Sáb 23.02.2002

ESPECTáCULOS

Una danza para tocar el viento

El espectáculo de los multifacéticos Koki y Pajarín Saavedra logra combinar con espontaneidad la riqueza conceptual adquirida por los bailarines en Europa con el llamado permanente de la tierra santiagueña.

Por Silvina Szperling

Al comenzar el espectáculo, una ristra de ocho canciones desgranadas al hilo por los hermanos Koki y Pajarín Saavedra. Una luz amarilla que, de contraluz, evoca ora amaneceres, ora atardeceres, a medida que los climas van cambiando en cada pequeño mundo que Koki en la guitarra (criolla, por supuesto), Pajarín en la percusión y ambos en las voces delinean. Una extraña fusión musical, fruto de la vida misma, que delata el origen santiagueño, los 20 años en Europa y el espíritu de estos integrantes (a su manera) de la generación del 70: el rock nacional se toma una grapa con Inti Illimani. Sólo se puede describir como disfrutable y tal vez sorpresivo, para quienes conocen la carrera de bailarines profesionales de los hermanos Saavedra, segunda generación de bailarines santiagueños en una familia que los nutrió de empanadas y bourgignon.

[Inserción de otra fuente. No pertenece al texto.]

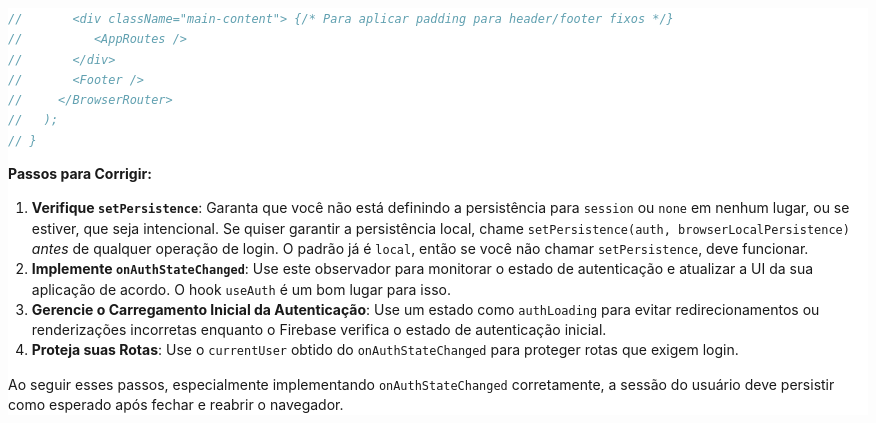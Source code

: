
 ```javascript
//       <div className="main-content"> {/* Para aplicar padding para header/footer fixos */}
//          <AppRoutes />
//       </div>
//       <Footer />
//     </BrowserRouter>
//   );
// }
```

**Passos para Corrigir:**

1.  **Verifique `setPersistence`**: Garanta que você não está definindo a persistência para `session` ou `none` em nenhum lugar, ou se estiver, que seja intencional. Se quiser garantir a persistência local, chame `setPersistence(auth, browserLocalPersistence)` _antes_ de qualquer operação de login. O padrão já é `local`, então se você não chamar `setPersistence`, deve funcionar.
2.  **Implemente `onAuthStateChanged`**: Use este observador para monitorar o estado de autenticação e atualizar a UI da sua aplicação de acordo. O hook `useAuth` é um bom lugar para isso.
3.  **Gerencie o Carregamento Inicial da Autenticação**: Use um estado como `authLoading` para evitar redirecionamentos ou renderizações incorretas enquanto o Firebase verifica o estado de autenticação inicial.
4.  **Proteja suas Rotas**: Use o `currentUser` obtido do `onAuthStateChanged` para proteger rotas que exigem login.

Ao seguir esses passos, especialmente implementando `onAuthStateChanged` corretamente, a sessão do usuário deve persistir como esperado após fechar e reabrir o navegador.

Su tío Juan, primero, y su padre Carlos luego, dejaron Buenos Aires, hicieron punta en París allá por los setenta, cuando la movida de argentinos (y latinoamericanos en general) en Francia era fundamentalmente folklórica.
Tamaña herencia, sumada a la experiencia, les dio una identidad como bailarines que le permitió a Pajarín, por ejemplo, utilizar su zapateo como un documento probatorio muy útil en medio de uno de los recientes cacerolazos. Ante la arremetida de un policía de civil, que comenzó a darle órdenes, confundiéndolo evidentemente con un Serpico local, Pajarín pudo probarle a su ocasional interlocutor (que había huido aterrado tras espetarle un “¿Cómo, sos cana?”): “No, mirá, soy bailarín folklórico” al son de sus propias botas, en plena Avenida Santa Fe.
Si bien asombra este encuentro con los Saavedra músicos, sus armonías vocales encajan absolutamente bien, su performance instrumental es más que digna y su buen gusto en la composición, unido a un sano desconocimiento o irreverencia respecto del canon confirman que años de compartir escenario con maestros como Dino Saluzzi o la familia Carabajal (han participado también del ciclo de verano “Folklore acústico”, coordinado por Cuti y Roberto Carabajal, los viernes en el Auditorio San Rafael, Ramallo 2606) no han sido en vano. Algunos números destacables: “Tiempo de ver”, “Bailarina folklórica” y la versión musicalizada del poema de Atahualpa Yupanqui “Poema a Santiago del Estero”.
Música y danza están emparentadas en este caso en varios puntos: en la forma en que fundamentalmente Pajarín, pero por momentos, también Koki, ejecutan la percusión, en los temas de inspiración de las letras de las canciones, en los complejos ritmos que hacen sonar el suelo con los zapateos de los bailarines, en la relación cambiante que se ejerce con la música grabada que da soporte a la segunda parte del espectáculo. Ahí nomás, como aperitivo, Koki se despacha con una improvisación sobre “Köln Concert”, de y por Mr. Keith Jarret. Como para no dejar resquicio alguno a la rutina, el bailarín y coreógrafo utiliza aquí un lenguaje corporal expresivo, pariente de la danza teatro, donde hasta la verticalidad característica del folklore se pierde cuando Koki se deja caer al piso. El significado evidente de la pieza, que comienza suave y dulcemente, para luego tensarse y finalmente estallar, pasa por el sufrimiento en torno alpaís. El solo de Pajarín, también improvisado, es más abstracto y de un alto deleite con el ritmo.
Al entrar en escena la totalidad del grupo, una espacialidad cartesiana se apodera del escenario. Diagonales, grillas de paralelas y perpendiculares o círculos se avizoran en los cuerpos de los bailarines y en la distribución de los mismos en la escena. Utilizando los contrastes de velocidad (cámaras lentas que se cortan con rápidos diálogos rítmicos) los coreógrafos Saavedra (que han pasado por el jazz, la técnica Cunningham y demás yerbas en sus años de exilio) articulan un lugar y un tiempo para cada intérprete (destacable la fuerte presencia del joven Alcides Barúa) y una forma y un tiempo para compartir. Dúos en la Zamba, rondas grupales en el Gato, figuras abstractas. Al final, luego de un duelo divertido y asombroso, Don Pajarín despide a la audiencia con una frase en un francés con inequívoco acento argentino: “Au revoir, Monsieur-dammes. Merci beaucoup.”